Sur le fil

La petite enfance : clé de l’égalité des chances

La Cnaf a organisé le vendredi 12 septembre, en partenariat avec Terra Nova et l’Institut Montaigne, un colloque intitulé « La petite enfance, clé de l’égalité des chances ». Pour la branche Famille, cette rencontre s’inscrit dans la lignée des « conversations sur la famille » 1.

 « Bien écouter et bien répondre est une des plus grandes perfections que l’on puisse avoir dans la conversation ». J’espère que nous avons répondu à cette exigence fixée par La Rochefoucauld, même si la « conversatio » a parfois tourné à la « disputatio » (notamment sur la question du ciblage ou des méthodes d’apprentissage du langage) montrant au passage l’engagement personnel (et aussi militant) des participants dans ces questions. Comme l’a montré la participation importante qui nous a amené à refuser des entrées pour des raisons de sécurité (ce dont je m’excuse auprès de ceux qui n’ont pu participer à ce débat).

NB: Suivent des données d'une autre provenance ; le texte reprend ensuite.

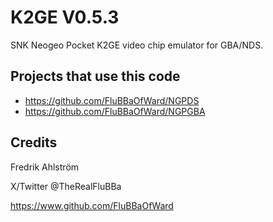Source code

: # K2GE V0.5.3

SNK Neogeo Pocket K2GE video chip emulator for GBA/NDS.

## Projects that use this code

* https://github.com/FluBBaOfWard/NGPDS
* https://github.com/FluBBaOfWard/NGPGBA

## Credits

Fredrik Ahlström

X/Twitter @TheRealFluBBa

https://www.github.com/FluBBaOfWard
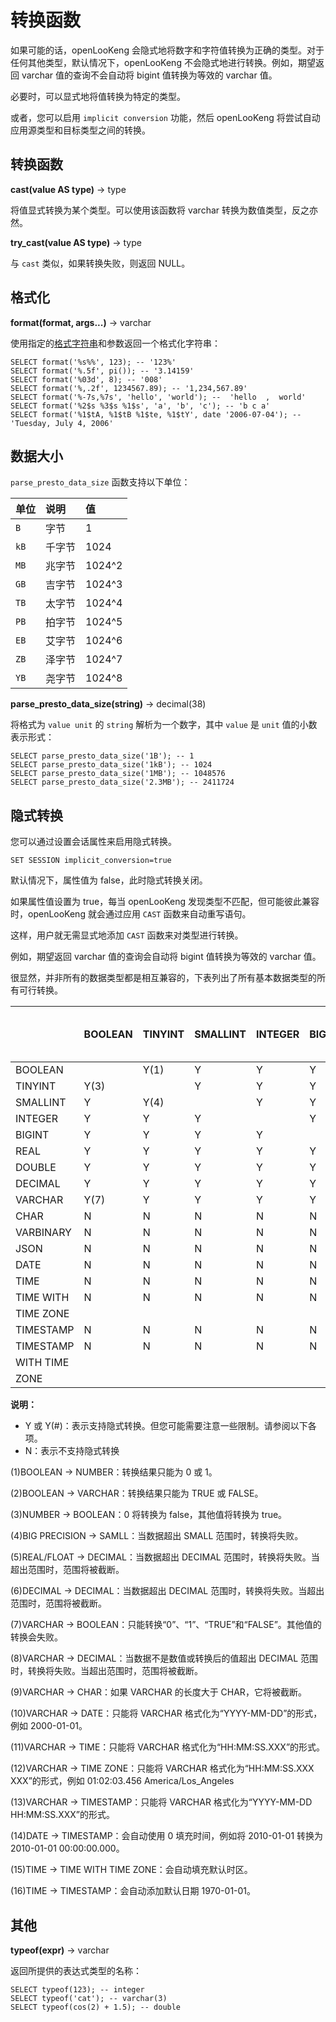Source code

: 
# 转换函数

如果可能的话，openLooKeng 会隐式地将数字和字符值转换为正确的类型。对于任何其他类型，默认情况下，openLooKeng 不会隐式地进行转换。例如，期望返回 varchar 值的查询不会自动将 bigint 值转换为等效的 varchar 值。

必要时，可以显式地将值转换为特定的类型。

或者，您可以启用 `implicit conversion` 功能，然后 openLooKeng 将尝试自动应用源类型和目标类型之间的转换。

## 转换函数

**cast(value AS type)** -> type

将值显式转换为某个类型。可以使用该函数将 varchar 转换为数值类型，反之亦然。

**try\_cast(value AS type)** -> type

与 `cast` 类似，如果转换失败，则返回 NULL。

## 格式化

**format(format, args...)** -> varchar

使用指定的[格式字符串](https://docs.oracle.com/javase/8/docs/api/java/util/Formatter.html#syntax)和参数返回一个格式化字符串：

    SELECT format('%s%%', 123); -- '123%'
    SELECT format('%.5f', pi()); -- '3.14159'
    SELECT format('%03d', 8); -- '008'
    SELECT format('%,.2f', 1234567.89); -- '1,234,567.89'
    SELECT format('%-7s,%7s', 'hello', 'world'); --  'hello  ,  world'
    SELECT format('%2$s %3$s %1$s', 'a', 'b', 'c'); -- 'b c a'
    SELECT format('%1$tA, %1$tB %1$te, %1$tY', date '2006-07-04'); -- 'Tuesday, July 4, 2006'

## 数据大小

`parse_presto_data_size` 函数支持以下单位：

| 单位 | 说明   | 值     |
| :--- | :----- | :----- |
| `B`  | 字节   | 1      |
| `kB` | 千字节 | 1024   |
| `MB` | 兆字节 | 1024^2 |
| `GB` | 吉字节 | 1024^3 |
| `TB` | 太字节 | 1024^4 |
| `PB` | 拍字节 | 1024^5 |
| `EB` | 艾字节 | 1024^6 |
| `ZB` | 泽字节 | 1024^7 |
| `YB` | 尧字节 | 1024^8 |

**parse\_presto\_data\_size(string)** -> decimal(38)

将格式为 `value unit` 的 `string` 解析为一个数字，其中 `value` 是 `unit` 值的小数表示形式：

    SELECT parse_presto_data_size('1B'); -- 1
    SELECT parse_presto_data_size('1kB'); -- 1024
    SELECT parse_presto_data_size('1MB'); -- 1048576
    SELECT parse_presto_data_size('2.3MB'); -- 2411724

## 隐式转换

您可以通过设置会话属性来启用隐式转换。

    SET SESSION implicit_conversion=true

默认情况下，属性值为 false，此时隐式转换关闭。

如果属性值设置为 true，每当 openLooKeng 发现类型不匹配，但可能彼此兼容时，openLooKeng 就会通过应用 `CAST` 函数来自动重写语句。

这样，用户就无需显式地添加 `CAST` 函数来对类型进行转换。

例如，期望返回 varchar 值的查询会自动将 bigint 值转换为等效的 varchar 值。

很显然，并非所有的数据类型都是相互兼容的，下表列出了所有基本数据类型的所有可行转换。

|           | BOOLEAN | TINYINT | SMALLINT | INTEGER | BIGINT | REAL | DOUBLE | DECIMAL | VARCHAR | CHAR | VARBINARY | JSON | DATE  | TIME  | TIME WITH TIME ZONE | TIMESTAMP | TIMESTAMP WITH TIME ZONE |
| --------- | ------- | ------- | -------- | ------- | ------ | ---- | ------ | ------- | ------- | ---- | --------- | ---- | ----- | ----- | ------------------- | --------- | ------------------------ |
| BOOLEAN   |         | Y(1)    | Y        | Y       | Y      | Y    | Y      | Y       | Y(2)    | N    | N         | Y    | N     | N     | N                   | N         | N                        |
| TINYINT   | Y(3)    |         | Y        | Y       | Y      | Y    | Y      | Y       | Y       | N    | N         | Y    | N     | N     | N                   | N         | N                        |
| SMALLINT  | Y       | Y(4)    |          | Y       | Y      | Y    | Y      | Y       | Y       | N    | N         | Y    | N     | N     | N                   | N         | N                        |
| INTEGER   | Y       | Y       | Y        |         | Y      | Y    | Y      | Y       | Y       | N    | N         | Y    | N     | N     | N                   | N         | N                        |
| BIGINT    | Y       | Y       | Y        | Y       |        | Y    | Y      | Y       | Y       | N    | N         | Y    | N     | N     | N                   | N         | N                        |
| REAL      | Y       | Y       | Y        | Y       | Y      |      | Y      | Y(5)    | Y       | N    | N         | Y    | N     | N     | N                   | N         | N                        |
| DOUBLE    | Y       | Y       | Y        | Y       | Y      | Y    |        | Y       | Y       | N    | N         | Y    | N     | N     | N                   | N         | N                        |
| DECIMAL   | Y       | Y       | Y        | Y       | Y      | Y    | Y      | (6)     | Y       | N    | N         | Y    | N     | N     | N                   | N         | N                        |
| VARCHAR   | Y(7)    | Y       | Y        | Y       | Y      | Y    | Y      | Y(8)    |         | Y(9) | Y         | Y    | Y(10) | Y(11) | Y(12)               | Y(13)     | Y                        |
| CHAR      | N       | N       | N        | N       | N      | N    | N      | N       | Y       |      | N         | N    | N     | N     | N                   | N         | N                        |
| VARBINARY | N       | N       | N        | N       | N      | N    | N      | N       | N       | N    |           | N    | N     | N     | N                   | N         | N                        |
| JSON      | N       | N       | N        | N       | N      | N    | N      | N       | Y       | N    | N         |      | N     | N     | N                   | N         | N                        |
| DATE      | N       | N       | N        | N       | N      | N    | N      | N       | Y       | N    | N         | Y    |       | N     | N                   | Y(14)     | Y                        |
| TIME      | N       | N       | N        | N       | N      | N    | N      | N       | Y       | N    | N         | N    | N     |       | Y(15)               | Y(16)     | Y                        |
| TIME WITH | N       | N       | N        | N       | N      | N    | N      | N       | Y       | N    | N         | N    | N     | Y     |                     | Y         | Y                        |
| TIME ZONE |         |         |          |         |        |      |        |         |         |      |           |      |       |       |                     |           |                          |
| TIMESTAMP | N       | N       | N        | N       | N      | N    | N      | N       | Y       | N    | N         | N    | Y     | Y     | Y                   |           | Y                        |
| TIMESTAMP | N       | N       | N        | N       | N      | N    | N      | N       | Y       | N    | N         | N    | Y     | Y     | Y                   | Y         |                          |
| WITH TIME |         |         |          |         |        |      |        |         |         |      |           |      |       |       |                     |           |                          |
| ZONE      |         |         |          |         |        |      |        |         |         |      |           |      |       |       |                     |           |                          |

 

**说明：**

- Y 或 Y(#)：表示支持隐式转换。但您可能需要注意一些限制。请参阅以下各项。
- N：表示不支持隐式转换

(1)BOOLEAN -> NUMBER：转换结果只能为 0 或 1。

(2)BOOLEAN -> VARCHAR：转换结果只能为 TRUE 或 FALSE。

(3)NUMBER -> BOOLEAN：0 将转换为 false，其他值将转换为 true。

(4)BIG PRECISION -> SAMLL：当数据超出 SMALL 范围时，转换将失败。

(5)REAL/FLOAT -> DECIMAL：当数据超出 DECIMAL 范围时，转换将失败。当超出范围时，范围将被截断。

(6)DECIMAL -> DECIMAL：当数据超出 DECIMAL 范围时，转换将失败。当超出范围时，范围将被截断。

(7)VARCHAR -> BOOLEAN：只能转换“0”、“1”、“TRUE”和“FALSE”。其他值的转换会失败。

(8)VARCHAR -> DECIMAL：当数据不是数值或转换后的值超出 DECIMAL 范围时，转换将失败。当超出范围时，范围将被截断。

(9)VARCHAR -> CHAR：如果 VARCHAR 的长度大于 CHAR，它将被截断。

(10)VARCHAR -> DATE：只能将 VARCHAR 格式化为“YYYY-MM-DD”的形式，例如 2000-01-01。

(11)VARCHAR -> TIME：只能将 VARCHAR 格式化为“HH:MM:SS.XXX”的形式。

(12)VARCHAR -> TIME ZONE：只能将 VARCHAR 格式化为“HH:MM:SS.XXX XXX”的形式，例如 01:02:03.456 America/Los\_Angeles

(13)VARCHAR -> TIMESTAMP：只能将 VARCHAR 格式化为“YYYY-MM-DD HH:MM:SS.XXX”的形式。

(14)DATE -> TIMESTAMP：会自动使用 0 填充时间，例如将 2010-01-01 转换为 2010-01-01 00:00:00.000。

(15)TIME -> TIME WITH TIME ZONE：会自动填充默认时区。

(16)TIME -> TIMESTAMP：会自动添加默认日期 1970-01-01。

## 其他

**typeof(expr)** -> varchar

返回所提供的表达式类型的名称：

    SELECT typeof(123); -- integer
    SELECT typeof('cat'); -- varchar(3)
    SELECT typeof(cos(2) + 1.5); -- double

 J’avais déjà abordé ce sujet dans un précédent papier sur ce blogue 2… J’y reviens volontiers en reprenant quelques une des conclusions que j’ai tirées de ce colloque.

La petite enfance : clé de l’égalité des chances

Une finalité peut en cacher une autre. L’objectif de développer 275 000 plans d’accueil pour la petite enfance à l’horizon 2017 vise évidement à favoriser la conciliation entre vie familiale et vie professionnelle. Cette orientation a conduit la branche Famille à participer au développement des services aux familles et à y consacrer notamment près de 10% de ses ressources propres, dans le sens d’une politique familiale de type scandinave 3. Mais cette finalité ne saurait cacher un autre objectif, tout aussi important, et qui justifie ce colloque : l’accueil de la petite enfance comme « clé » de l’égalité des chances. On sait que les conditions des premiers apprentissages (le langage notamment), comme  plus généralement de la socialisation de l’enfant, contribuent fortement à la reproduction des inégalités.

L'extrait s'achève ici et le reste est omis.